Eléctricos

El Mini eléctrico sigue siendo un Mini

Llega la versión a pilas del icónico utilitario, que conserva su imagen y tacto deportivo con 234 kilómetros de autonomía sin emisiones.

Mini eléctrico

El Mini Cooper SE mantiene toda la esencia de la marca pero sin emisiones. / Mini

Todo igual, pero sin emisiones. El nuevo Mini Cooper SE, la versión eléctrica del icónico utilitario de la marca de BMW, mantiene el mismo diseño y conducción de sus hermanos con motor térmico y sigue siendo una referencia entre los coches pequeños de perfil exclusivo. Así, conserva su imagen inconfundible, transmite calidad y sofisticación, divierte al volante y se puede personalizar a medida. Y su motor de 184 CV proporciona aceleraciones contundentes, casi de GTI.

En resumen, un utilitario eléctrico premium de corte deportivo. Lo peor es el precio, porque se vende desde 33.950 euros, una tarifa elevada que, al igual que sucede en las variantes de combustión, le postula como un modelo de capricho. De hecho, es claramente más caro que la mayoría de alternativas similares, como los Renault Zoe, Peugeot e-208, Opel Corsa-e… Y solo el Honda e  le supera.
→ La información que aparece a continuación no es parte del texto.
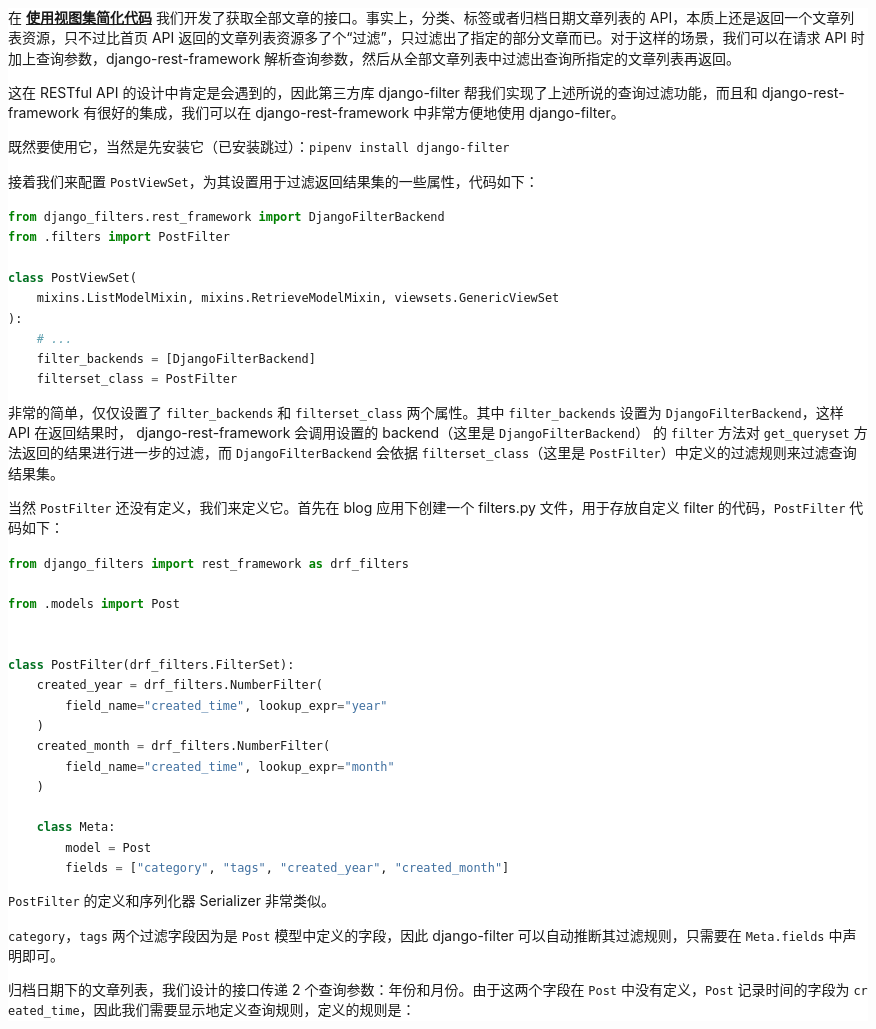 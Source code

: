 在 **[使用视图集简化代码](https://link.zhihu.com/?target=https%3A//www.zmrenwu.com/courses/django-rest-framework-tutorial/materials/95/)** 我们开发了获取全部文章的接口。事实上，分类、标签或者归档日期文章列表的 API，本质上还是返回一个文章列表资源，只不过比首页 API 返回的文章列表资源多了个“过滤”，只过滤出了指定的部分文章而已。对于这样的场景，我们可以在请求 API 时加上查询参数，django-rest-framework 解析查询参数，然后从全部文章列表中过滤出查询所指定的文章列表再返回。

这在 RESTful API 的设计中肯定是会遇到的，因此第三方库 django-filter 帮我们实现了上述所说的查询过滤功能，而且和 django-rest-framework 有很好的集成，我们可以在 django-rest-framework 中非常方便地使用 django-filter。

既然要使用它，当然是先安装它（已安装跳过）：`pipenv install django-filter`

接着我们来配置 `PostViewSet`，为其设置用于过滤返回结果集的一些属性，代码如下：

```python
from django_filters.rest_framework import DjangoFilterBackend
from .filters import PostFilter

class PostViewSet(
    mixins.ListModelMixin, mixins.RetrieveModelMixin, viewsets.GenericViewSet
):
    # ...
    filter_backends = [DjangoFilterBackend]
    filterset_class = PostFilter
```

非常的简单，仅仅设置了 `filter_backends` 和 `filterset_class` 两个属性。其中 `filter_backends` 设置为 `DjangoFilterBackend`，这样 API 在返回结果时， django-rest-framework 会调用设置的 backend（这里是 `DjangoFilterBackend`） 的 `filter` 方法对 `get_queryset` 方法返回的结果进行进一步的过滤，而 `DjangoFilterBackend` 会依据 `filterset_class`（这里是 `PostFilter`）中定义的过滤规则来过滤查询结果集。

当然 `PostFilter` 还没有定义，我们来定义它。首先在 blog 应用下创建一个 filters.py 文件，用于存放自定义 filter 的代码，`PostFilter` 代码如下：

```python
from django_filters import rest_framework as drf_filters

from .models import Post


class PostFilter(drf_filters.FilterSet):
    created_year = drf_filters.NumberFilter(
        field_name="created_time", lookup_expr="year"
    )
    created_month = drf_filters.NumberFilter(
        field_name="created_time", lookup_expr="month"
    )

    class Meta:
        model = Post
        fields = ["category", "tags", "created_year", "created_month"]
```

`PostFilter` 的定义和序列化器 Serializer 非常类似。

`category`，`tags` 两个过滤字段因为是 `Post` 模型中定义的字段，因此 django-filter 可以自动推断其过滤规则，只需要在 `Meta.fields` 中声明即可。

归档日期下的文章列表，我们设计的接口传递 2 个查询参数：年份和月份。由于这两个字段在 `Post` 中没有定义，`Post` 记录时间的字段为 `created_time`，因此我们需要显示地定义查询规则，定义的规则是：
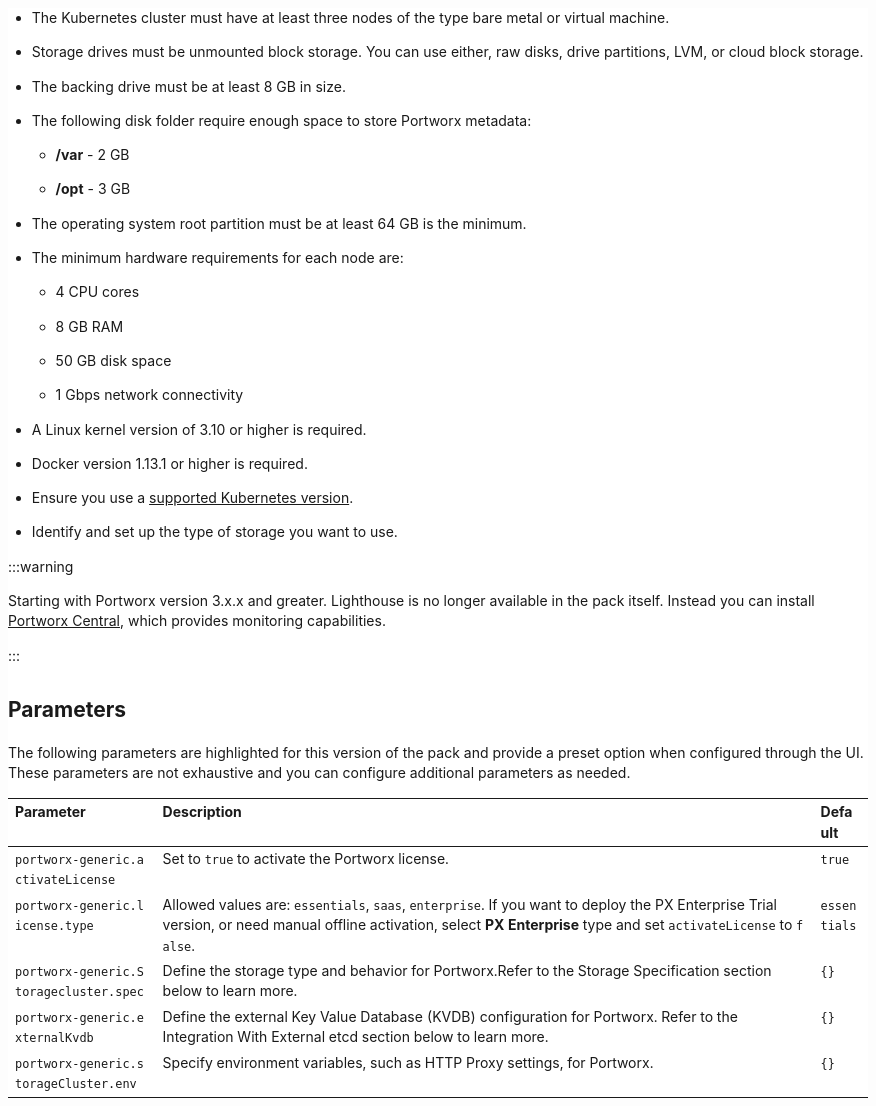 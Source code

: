 - The Kubernetes cluster must have at least three nodes of the type bare metal or virtual machine.

- Storage drives must be unmounted block storage. You can use either, raw disks, drive partitions, LVM, or cloud block
  storage.

- The backing drive must be at least 8 GB in size.

- The following disk folder require enough space to store Portworx metadata:

  - **/var** - 2 GB

  - **/opt** - 3 GB

- The operating system root partition must be at least 64 GB is the minimum.

- The minimum hardware requirements for each node are:

  - 4 CPU cores

  - 8 GB RAM

  - 50 GB disk space

  - 1 Gbps network connectivity

- A Linux kernel version of 3.10 or higher is required.

* Docker version 1.13.1 or higher is required.

- Ensure you use a
  [supported Kubernetes version](https://docs.portworx.com/portworx-enterprise/install-portworx/prerequisites#supported-kubernetes-versions).

- Identify and set up the type of storage you want to use.

:::warning

Starting with Portworx version 3.x.x and greater. Lighthouse is no longer available in the pack itself. Instead you can
install [Portworx Central](https://docs.portworx.com/portworx-central-on-prem/install/px-central.html), which provides
monitoring capabilities.

:::

## Parameters

The following parameters are highlighted for this version of the pack and provide a preset option when configured
through the UI. These parameters are not exhaustive and you can configure additional parameters as needed.

| Parameter                              | Description                                                                                                                                                                                                           | Default      |
| :------------------------------------- | :-------------------------------------------------------------------------------------------------------------------------------------------------------------------------------------------------------------------- | :----------- |
| `portworx-generic.activateLicense`     | Set to `true` to activate the Portworx license.                                                                                                                                                                       | `true`       |
| `portworx-generic.license.type`        | Allowed values are: `essentials`, `saas`, `enterprise`. If you want to deploy the PX Enterprise Trial version, or need manual offline activation, select **PX Enterprise** type and set `activateLicense` to `false`. | `essentials` |
| `portworx-generic.Storagecluster.spec` | Define the storage type and behavior for Portworx.Refer to the Storage Specification section below to learn more.                                                                                                     | `{}`         |
| `portworx-generic.externalKvdb`        | Define the external Key Value Database (KVDB) configuration for Portworx. Refer to the Integration With External etcd section below to learn more.                                                                    | `{}`         |
| `portworx-generic.storageCluster.env`  | Specify environment variables, such as HTTP Proxy settings, for Portworx.                                                                                                                                             | `{}`         |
Entre las particularidades del Mini Cooper SE destaca que es uno de los pocos eléctricos que no pierde espacio al integrar las baterías. Mantiene el mismo maletero (211 litros) y unas plazas traseras idénticas, es decir, muy pequeñas: si el conductor o el copiloto son altos (1,80 metros de estatura o más) y retrasan sus asientos, no queda espacio físico atrás para las piernas de los pasajeros.

Pero el mayor encanto del Mini no es el sentido práctico, sino una conducción  que mejora además en esta variante eléctrica, porque tiene unas suspensiones firmes, pero menos secas en los baches, y un peso inferior delante que ayuda a que entre en las curvas incluso con mayor eficacia que los Mini térmicos: el eje trasero ayuda a redondear los giros y, al final, se disfruta tanto en ciudad como en carretera.
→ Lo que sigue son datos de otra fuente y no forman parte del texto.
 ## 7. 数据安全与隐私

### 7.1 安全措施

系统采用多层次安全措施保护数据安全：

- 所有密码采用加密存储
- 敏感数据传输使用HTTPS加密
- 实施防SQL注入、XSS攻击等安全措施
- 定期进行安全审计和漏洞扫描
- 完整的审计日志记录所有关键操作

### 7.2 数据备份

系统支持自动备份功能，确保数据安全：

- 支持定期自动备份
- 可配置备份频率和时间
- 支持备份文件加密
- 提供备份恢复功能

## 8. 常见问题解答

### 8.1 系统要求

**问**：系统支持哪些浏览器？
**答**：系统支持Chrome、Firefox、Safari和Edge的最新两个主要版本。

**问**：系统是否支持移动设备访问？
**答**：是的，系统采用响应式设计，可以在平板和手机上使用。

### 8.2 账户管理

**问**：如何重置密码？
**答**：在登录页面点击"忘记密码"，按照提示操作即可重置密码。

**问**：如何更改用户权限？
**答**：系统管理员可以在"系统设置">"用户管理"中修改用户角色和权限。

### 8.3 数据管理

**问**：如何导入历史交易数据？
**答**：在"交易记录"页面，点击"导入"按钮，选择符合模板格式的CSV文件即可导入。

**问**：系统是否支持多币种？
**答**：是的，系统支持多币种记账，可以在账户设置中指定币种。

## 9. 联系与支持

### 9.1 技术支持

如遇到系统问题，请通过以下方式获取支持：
El motor de 184 CV, el mismo del BMW i3s, mueve el peso con soltura y aporta esa mezcla especial de brío, suavidad y silencio de marcha que caracteriza a los automóviles eléctricos. Transmite la potencia a las ruedas delanteras, permitiendo acelerar de 0 a 100 km/h en 7,3 segundos. La velocidad máxima se autolimita a 150 km/h para optimizar la energía de las baterías, que tienen 33 kWh de capacidad y homologan hasta 234 kilómetros de autonomía (WLTP).

En las pruebas, realizadas por Madrid y alrededores y que incluyeron recorridos urbanos, autovías de circunvalación y carreteras secundarias con curvas, adelantamientos y aceleraciones para comprobar el potencial, consumió un 25% de la capacidad total en 50 kilómetros. Y es que, como sucede en todos los eléctricos, es muy sensible al ritmo de marcha y, por ejemplo, solo con bajar de 120 a 110 km/h la velocidad máxima en autopista se gana radio de acción.

Por último, admite recargas normal y rápida. En un enchufe doméstico (2,3 kW) necesita más de 12 horas, pero con una toma de pared (7,4 kW) baja ya a 3,2 horas (hasta el 80%) y en un poste de 50 kW bastarían 35 minutos para recuperar la misma cantidad de energía.